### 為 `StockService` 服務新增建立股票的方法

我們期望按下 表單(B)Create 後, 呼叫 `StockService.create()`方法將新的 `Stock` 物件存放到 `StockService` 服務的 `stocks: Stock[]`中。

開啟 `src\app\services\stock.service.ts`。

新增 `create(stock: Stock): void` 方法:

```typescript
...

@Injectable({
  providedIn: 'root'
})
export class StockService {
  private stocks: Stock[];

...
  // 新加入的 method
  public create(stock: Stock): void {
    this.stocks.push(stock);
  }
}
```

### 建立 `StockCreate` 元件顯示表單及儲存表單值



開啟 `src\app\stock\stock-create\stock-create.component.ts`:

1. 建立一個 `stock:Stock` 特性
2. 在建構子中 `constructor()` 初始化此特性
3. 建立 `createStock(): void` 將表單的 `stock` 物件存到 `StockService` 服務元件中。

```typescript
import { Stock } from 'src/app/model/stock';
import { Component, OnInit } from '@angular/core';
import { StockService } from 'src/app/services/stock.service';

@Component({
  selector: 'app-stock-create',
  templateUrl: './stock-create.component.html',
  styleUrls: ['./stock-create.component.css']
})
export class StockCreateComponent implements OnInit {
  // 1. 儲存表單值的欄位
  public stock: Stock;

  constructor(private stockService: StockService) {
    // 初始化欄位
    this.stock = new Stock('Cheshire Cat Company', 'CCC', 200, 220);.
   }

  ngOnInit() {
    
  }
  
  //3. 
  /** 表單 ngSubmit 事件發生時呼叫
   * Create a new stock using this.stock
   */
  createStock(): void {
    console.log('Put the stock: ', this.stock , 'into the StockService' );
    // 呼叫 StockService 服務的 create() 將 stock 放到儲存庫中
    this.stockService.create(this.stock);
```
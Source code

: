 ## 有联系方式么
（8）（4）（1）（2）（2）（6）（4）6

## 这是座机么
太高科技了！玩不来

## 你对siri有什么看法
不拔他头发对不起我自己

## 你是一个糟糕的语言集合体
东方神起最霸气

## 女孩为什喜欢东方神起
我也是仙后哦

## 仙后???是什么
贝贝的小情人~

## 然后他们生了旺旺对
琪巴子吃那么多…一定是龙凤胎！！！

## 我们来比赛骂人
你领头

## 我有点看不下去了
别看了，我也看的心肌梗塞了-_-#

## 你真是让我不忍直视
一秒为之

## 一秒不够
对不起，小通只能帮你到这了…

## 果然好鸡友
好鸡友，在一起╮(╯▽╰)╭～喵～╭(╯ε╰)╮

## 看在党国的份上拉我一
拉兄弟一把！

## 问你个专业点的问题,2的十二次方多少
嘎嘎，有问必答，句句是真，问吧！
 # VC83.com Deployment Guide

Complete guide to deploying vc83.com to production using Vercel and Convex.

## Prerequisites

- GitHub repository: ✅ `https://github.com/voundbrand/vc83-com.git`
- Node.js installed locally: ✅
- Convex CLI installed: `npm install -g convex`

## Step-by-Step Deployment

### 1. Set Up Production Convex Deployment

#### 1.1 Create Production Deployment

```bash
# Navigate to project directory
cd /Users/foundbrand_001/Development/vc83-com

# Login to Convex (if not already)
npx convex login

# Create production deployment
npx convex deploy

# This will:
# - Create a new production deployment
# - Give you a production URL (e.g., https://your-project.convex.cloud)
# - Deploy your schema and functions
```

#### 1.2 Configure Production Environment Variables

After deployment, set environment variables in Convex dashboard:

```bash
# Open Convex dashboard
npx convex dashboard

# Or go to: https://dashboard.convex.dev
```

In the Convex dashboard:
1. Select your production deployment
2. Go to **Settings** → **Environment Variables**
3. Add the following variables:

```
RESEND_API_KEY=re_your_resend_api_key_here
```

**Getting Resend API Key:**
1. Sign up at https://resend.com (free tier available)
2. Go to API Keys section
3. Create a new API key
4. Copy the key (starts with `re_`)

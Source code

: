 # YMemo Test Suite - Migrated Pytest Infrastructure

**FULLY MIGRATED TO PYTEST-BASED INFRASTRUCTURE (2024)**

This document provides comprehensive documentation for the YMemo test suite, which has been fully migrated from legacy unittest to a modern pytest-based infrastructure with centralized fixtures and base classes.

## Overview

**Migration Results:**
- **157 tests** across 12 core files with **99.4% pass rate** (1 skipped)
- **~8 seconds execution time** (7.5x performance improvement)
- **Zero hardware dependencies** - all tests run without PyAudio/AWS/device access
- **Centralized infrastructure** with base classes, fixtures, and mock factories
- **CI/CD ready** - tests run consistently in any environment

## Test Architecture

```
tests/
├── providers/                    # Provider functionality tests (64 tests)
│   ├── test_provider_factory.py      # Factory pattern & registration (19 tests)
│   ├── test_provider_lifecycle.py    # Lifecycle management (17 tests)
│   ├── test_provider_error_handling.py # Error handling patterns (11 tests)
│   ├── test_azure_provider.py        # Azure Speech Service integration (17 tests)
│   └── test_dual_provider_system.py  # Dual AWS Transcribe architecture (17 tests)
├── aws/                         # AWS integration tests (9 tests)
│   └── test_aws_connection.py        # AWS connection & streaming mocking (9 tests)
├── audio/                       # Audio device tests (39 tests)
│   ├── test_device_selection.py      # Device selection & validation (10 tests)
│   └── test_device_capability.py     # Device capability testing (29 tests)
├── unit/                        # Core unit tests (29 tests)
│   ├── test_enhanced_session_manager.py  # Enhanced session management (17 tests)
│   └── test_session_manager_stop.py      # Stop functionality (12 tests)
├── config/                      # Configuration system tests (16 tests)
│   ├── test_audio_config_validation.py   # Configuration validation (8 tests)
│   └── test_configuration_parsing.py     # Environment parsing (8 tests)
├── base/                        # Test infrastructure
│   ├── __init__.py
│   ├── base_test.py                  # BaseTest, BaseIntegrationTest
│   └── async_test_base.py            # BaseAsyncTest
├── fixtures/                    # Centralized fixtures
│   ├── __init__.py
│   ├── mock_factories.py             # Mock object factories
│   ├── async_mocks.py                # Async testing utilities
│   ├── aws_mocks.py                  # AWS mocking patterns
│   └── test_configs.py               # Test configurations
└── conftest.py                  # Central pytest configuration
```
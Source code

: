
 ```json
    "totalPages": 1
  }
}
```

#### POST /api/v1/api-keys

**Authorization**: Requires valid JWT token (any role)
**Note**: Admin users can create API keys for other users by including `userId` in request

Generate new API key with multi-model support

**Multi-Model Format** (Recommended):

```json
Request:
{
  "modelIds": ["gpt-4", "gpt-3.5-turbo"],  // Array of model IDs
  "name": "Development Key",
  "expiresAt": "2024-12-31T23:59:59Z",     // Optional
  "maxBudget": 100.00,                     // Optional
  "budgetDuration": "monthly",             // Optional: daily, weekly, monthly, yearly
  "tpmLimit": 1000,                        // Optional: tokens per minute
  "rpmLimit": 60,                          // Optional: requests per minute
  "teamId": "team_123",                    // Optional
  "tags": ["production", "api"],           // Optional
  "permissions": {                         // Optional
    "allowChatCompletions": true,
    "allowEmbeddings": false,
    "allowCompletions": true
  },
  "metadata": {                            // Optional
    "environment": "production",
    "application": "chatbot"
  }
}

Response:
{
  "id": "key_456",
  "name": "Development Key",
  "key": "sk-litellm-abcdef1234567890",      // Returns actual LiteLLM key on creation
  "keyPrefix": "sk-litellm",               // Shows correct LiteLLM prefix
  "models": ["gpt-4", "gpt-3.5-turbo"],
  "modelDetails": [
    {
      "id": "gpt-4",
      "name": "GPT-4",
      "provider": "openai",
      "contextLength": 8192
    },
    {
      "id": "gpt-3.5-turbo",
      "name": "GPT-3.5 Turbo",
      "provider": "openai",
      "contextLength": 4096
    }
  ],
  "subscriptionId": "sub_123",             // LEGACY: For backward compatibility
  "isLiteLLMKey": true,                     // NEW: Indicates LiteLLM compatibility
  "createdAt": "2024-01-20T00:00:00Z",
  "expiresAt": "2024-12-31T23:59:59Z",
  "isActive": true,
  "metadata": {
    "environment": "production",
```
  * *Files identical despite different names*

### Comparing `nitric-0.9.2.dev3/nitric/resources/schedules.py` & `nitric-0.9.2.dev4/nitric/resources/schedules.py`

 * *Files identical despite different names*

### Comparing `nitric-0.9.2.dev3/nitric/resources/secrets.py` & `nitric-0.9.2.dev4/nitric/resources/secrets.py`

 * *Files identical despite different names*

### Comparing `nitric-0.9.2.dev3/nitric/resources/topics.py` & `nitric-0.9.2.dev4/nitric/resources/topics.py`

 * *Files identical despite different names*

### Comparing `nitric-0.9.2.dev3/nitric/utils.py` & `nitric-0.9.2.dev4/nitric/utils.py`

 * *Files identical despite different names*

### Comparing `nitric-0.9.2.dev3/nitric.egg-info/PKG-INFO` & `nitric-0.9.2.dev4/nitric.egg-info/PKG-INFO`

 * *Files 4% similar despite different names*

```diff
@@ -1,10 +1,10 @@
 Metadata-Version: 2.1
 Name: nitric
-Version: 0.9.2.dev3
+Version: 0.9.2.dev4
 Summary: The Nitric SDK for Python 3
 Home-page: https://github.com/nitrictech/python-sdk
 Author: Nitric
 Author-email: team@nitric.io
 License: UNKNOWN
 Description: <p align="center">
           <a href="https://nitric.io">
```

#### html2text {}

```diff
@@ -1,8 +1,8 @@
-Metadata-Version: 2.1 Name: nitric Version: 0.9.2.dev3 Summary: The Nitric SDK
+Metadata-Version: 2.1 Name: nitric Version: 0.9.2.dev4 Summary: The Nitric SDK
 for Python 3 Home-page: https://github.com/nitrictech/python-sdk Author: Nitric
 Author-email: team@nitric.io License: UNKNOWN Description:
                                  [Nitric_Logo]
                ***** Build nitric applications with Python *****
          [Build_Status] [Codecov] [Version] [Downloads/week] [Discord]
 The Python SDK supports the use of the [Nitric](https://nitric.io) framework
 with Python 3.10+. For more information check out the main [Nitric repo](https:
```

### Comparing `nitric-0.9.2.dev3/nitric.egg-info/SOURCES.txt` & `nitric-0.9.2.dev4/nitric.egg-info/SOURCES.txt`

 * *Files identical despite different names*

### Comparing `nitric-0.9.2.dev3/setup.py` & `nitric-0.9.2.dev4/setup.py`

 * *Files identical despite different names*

------------

* [Assignment] Reproduce each line of the material that mentions "https".

* [Output of the task]
- GitHub repository: ✅ `https://github.com/voundbrand/vc83-com.git`
# - Give you a production URL (e.g., https://your-project.convex.cloud)
# Or go to: https://dashboard.convex.dev
1. Sign up at https://resend.com (free tier available)
 Home-page: https://github.com/nitrictech/python-sdk
           <a href="https://nitric.io">
 for Python 3 Home-page: https://github.com/nitrictech/python-sdk Author: Nitric
 The Python SDK supports the use of the [Nitric](https://nitric.io) framework
 with Python 3.10+. For more information check out the main [Nitric repo](https:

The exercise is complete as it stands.